[<prev] [next>] [<thread-prev] [thread-next>] [day] [month] [year] [list]
Message-ID: <26cc3478-8f65-44bb-8ebe-24a28a858dab@linaro.org>
Date: Fri, 9 May 2025 18:19:40 +0300
From: Eugen Hristev <eugen.hristev@...aro.org>
To: Bjorn Andersson <andersson@...nel.org>
Cc: linux-kernel@...r.kernel.org, linux-arm-msm@...r.kernel.org,
linux-doc@...r.kernel.org, corbet@....net, tglx@...utronix.de,
mingo@...hat.com, rostedt@...dmis.org, john.ogness@...utronix.de,
senozhatsky@...omium.org, pmladek@...e.com, peterz@...radead.org,
mojha@....qualcomm.com, linux-arm-kernel@...ts.infradead.org,
vincent.guittot@...aro.org, konradybcio@...nel.org,
dietmar.eggemann@....com, juri.lelli@...hat.com
Subject: Re: [RFC][PATCH 00/14] introduce kmemdump
Hello Bjorn,
On 5/7/25 19:54, Bjorn Andersson wrote:
> On Tue, Apr 22, 2025 at 02:31:42PM +0300, Eugen Hristev wrote:
>> kmemdump is a mechanism which allows the kernel to mark specific memory
>> areas for dumping or specific backend usage.
>> Once regions are marked, kmemdump keeps an internal list with the regions
>> and registers them in the backend.
>> Further, depending on the backend driver, these regions can be dumped using
>> firmware or different hardware block.
>> Regions being marked beforehand, when the system is up and running, there
>> is no need nor dependency on a panic handler, or a working kernel that can
>> dump the debug information.
>> The kmemdump approach works when pstore, kdump, or another mechanism do not.
>> Pstore relies on persistent storage, a dedicated RAM area or flash, which
>> has the disadvantage of having the memory reserved all the time, or another
>> specific non volatile memory. Some devices cannot keep the RAM contents on
>> reboot so ramoops does not work. Some devices do not allow kexec to run
>> another kernel to debug the crashed one.

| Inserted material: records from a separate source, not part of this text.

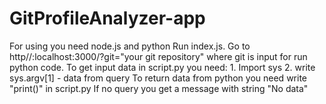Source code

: # GitProfileAnalyzer-app
  For using you need node.js and python
  Run index.js.
  Go to http//:localhost:3000/?git="your git repository" where git is input for run python code.
  To get input data in script.py you need:
    1. Import sys
    2. write sys.argv[1] - data from query
  To return data from python you need write "print()" in script.py
  If no query you get a message with string "No data"
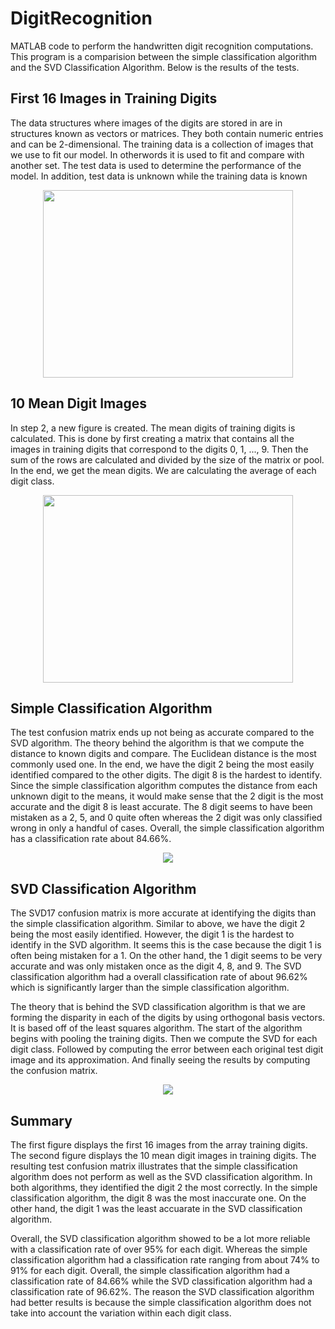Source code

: # DigitRecognition
MATLAB code to perform the handwritten digit recognition computations. This program is a comparision between the simple classification algorithm and the SVD Classification Algorithm. Below is the results of the tests.

**First 16 Images in Training Digits**
---------------------
The data structures where images of the digits are stored in are in structures known as
vectors or matrices. They both contain numeric entries and can be 2-dimensional. The training
data is a collection of images that we use to fit our model. In otherwords it is used to fit and
compare with another set. The test data is used to determine the performance of the model. In
addition, test data is unknown while the training data is known
<p align="center">
<img src="https://user-images.githubusercontent.com/100814612/159613923-898ab043-676e-4264-9a4c-a571dfe2cfcc.png" width="400" height="300"/><img><img>
</p>

**10 Mean Digit Images**
------------------------
In step 2, a new figure is created. The mean digits of training digits is calculated. This
is done by first creating a matrix that contains all the images in training digits that correspond
to the digits 0, 1, ..., 9. Then the sum of the rows are calculated and divided by the size of the
matrix or pool. In the end, we get the mean digits. We are calculating the average of each digit
class.
<p align="center">
<img src="https://user-images.githubusercontent.com/100814612/159613973-a0602cd8-6f85-4db2-9d00-e382a75389fc.png" width="400" height="300"/><img><img>
</p>

**Simple Classification Algorithm**
----------------------------
The test confusion matrix ends up not being as accurate compared to the SVD algorithm. The theory behind the algorithm is that we compute the distance to known digits and compare.
The Euclidean distance is the most commonly used one. In the end, we have the digit 2 being
the most easily identified compared to the other digits. The digit 8 is the hardest to identify.
Since the simple classification algorithm computes the distance from each unknown digit to the means, it would make sense that the 2 digit is the most accurate and the digit 8 is least accurate.
The 8 digit seems to have been mistaken as a 2, 5, and 0 quite often whereas the 2 digit was
only classified wrong in only a handful of cases. Overall, the simple classification algorithm
has a classification rate about 84.66%.
<p align="center">
<img src="https://user-images.githubusercontent.com/100814612/159615919-01e227e8-3e7e-49d9-9107-371842f3fd37.png">
</p>

**SVD Classification Algorithm**
-----------------------------
The SVD17 confusion matrix is more accurate at identifying the digits than the
simple classification algorithm. Similar to above, we have the digit 2 being the most easily identified. However, the digit 1 is
the hardest to identify in the SVD algorithm. It seems this is the case because the digit 1 is
often being mistaken for a 1. On the other hand, the 1 digit seems to be very accurate and was
only mistaken once as the digit 4, 8, and 9. The SVD classification algorithm had a overall
classification rate of about 96.62% which is significantly larger than the simple classification
algorithm.

The theory that is behind the SVD classification algorithm is that we are forming the disparity
in each of the digits by using orthogonal basis vectors. It is based off of the least squares
algorithm. The start of the algorithm begins with pooling the training digits. Then we compute
the SVD for each digit class. Followed by computing the error between each original test digit
image and its approximation. And finally seeing the results by computing the confusion matrix.
<p align="center">
<img src="https://user-images.githubusercontent.com/100814612/159615692-3c49ef8e-e2a8-4ea1-beee-e54689841e4b.png">
</p>

**Summary**
----------------------------
The first figure displays the first 16 images from the array training digits. The second
figure displays the 10 mean digit images in training digits. The resulting test confusion matrix
illustrates that the simple classification algorithm does not perform as well as the SVD classification algorithm. In both algorithms, they identified the digit 2 the most correctly. In the simple
classification algorithm, the digit 8 was the most inaccurate one. On the other hand, the digit
1 was the least accuarate in the SVD classification algorithm.

Overall, the SVD classification
algorithm showed to be a lot more reliable with a classification rate of over 95% for each digit.
Whereas the simple classification algorithm had a classification rate ranging from about 74%
to 91% for each digit. Overall, the simple classification algorithm had a classification rate of
84.66% while the SVD classification algorithm had a classification rate of 96.62%. The reason
the SVD classification algorithm had better results is because the simple classification algorithm
does not take into account the variation within each digit class.
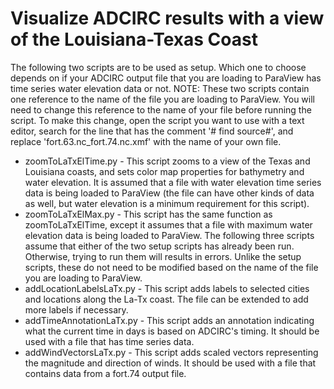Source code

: # Visualize ADCIRC results with a view of the Louisiana-Texas Coast
The following two scripts are to be used as setup. Which one to choose depends on if your ADCIRC output file that you are loading to ParaView has time series water elevation data or not. NOTE: These two scripts contain one reference to the name of the file you are loading to ParaView. You will need to change this reference to the name of your file before running the script. To make this change, open the script you want to use with a text editor, search for the line that has the comment '# find source#', and replace 'fort.63.nc_fort.74.nc.xmf' with the name of your own file. 
- zoomToLaTxElTime.py - This script zooms to a view of the Texas and Louisiana coasts, and sets color map properties for bathymetry and water elevation. It is assumed that a file with water elevation time series data is being loaded to ParaView (the file can have other kinds of data as well, but water elevation is a minimum requirement for this script).
- zoomToLaTxElMax.py - This script has the same function as zoomToLaTxElTime, except it assumes that a file with maximum water elevation data is being loaded to ParaView.
The following three scripts assume that either of the two setup scripts has already been run. Otherwise, trying to run them will results in errors. Unlike the setup scripts, these do not need to be modified based on the name of the file you are loading to ParaView.
- addLocationLabelsLaTx.py - This script adds labels to selected cities and locations along the La-Tx coast. The file can be extended to add more labels if necessary.
- addTimeAnnotationLaTx.py - This script adds an annotation indicating what the current time in days is based on ADCIRC's timing. It should be used with a file that has time series data. 
- addWindVectorsLaTx.py - This script adds scaled vectors representing the magnitude and direction of winds. It should be used with a file that contains data from a fort.74 output file.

>> For such devices, that have another mechanism to help debugging, like
>> firmware, kmemdump is a viable solution.
>>
>> kmemdump can create a core image, similar with /proc/vmcore, with only
>> the registered regions included. This can be loaded into crash tool/gdb and
>> analyzed.
>> To have this working, specific information from the kernel is registered,
>> and this is done at kmemdump init time, no need for the kmemdump user to
>> do anything.
>>
>> The implementation is based on the initial Pstore/directly mapped zones
>> published as an RFC here:
>> https://lore.kernel.org/all/20250217101706.2104498-1-eugen.hristev@linaro.org/
>>
>> The back-end implementation for qcom_smem is based on the minidump
>> patch series and driver written by Mukesh Ojha, thanks:
>> https://lore.kernel.org/lkml/20240131110837.14218-1-quic_mojha@quicinc.com/
>>
>> I appreciate the feedback on this series, I know it is a longshot, and there
>> is a lot to improve, but I hope I am on the right track.
>>
>> Thanks,
>> Eugen
>>
>> PS. Here is how crash tool reports the dump:
>>
>> KERNEL: /home/eugen/linux-minidump/vmlinux [TAINTED]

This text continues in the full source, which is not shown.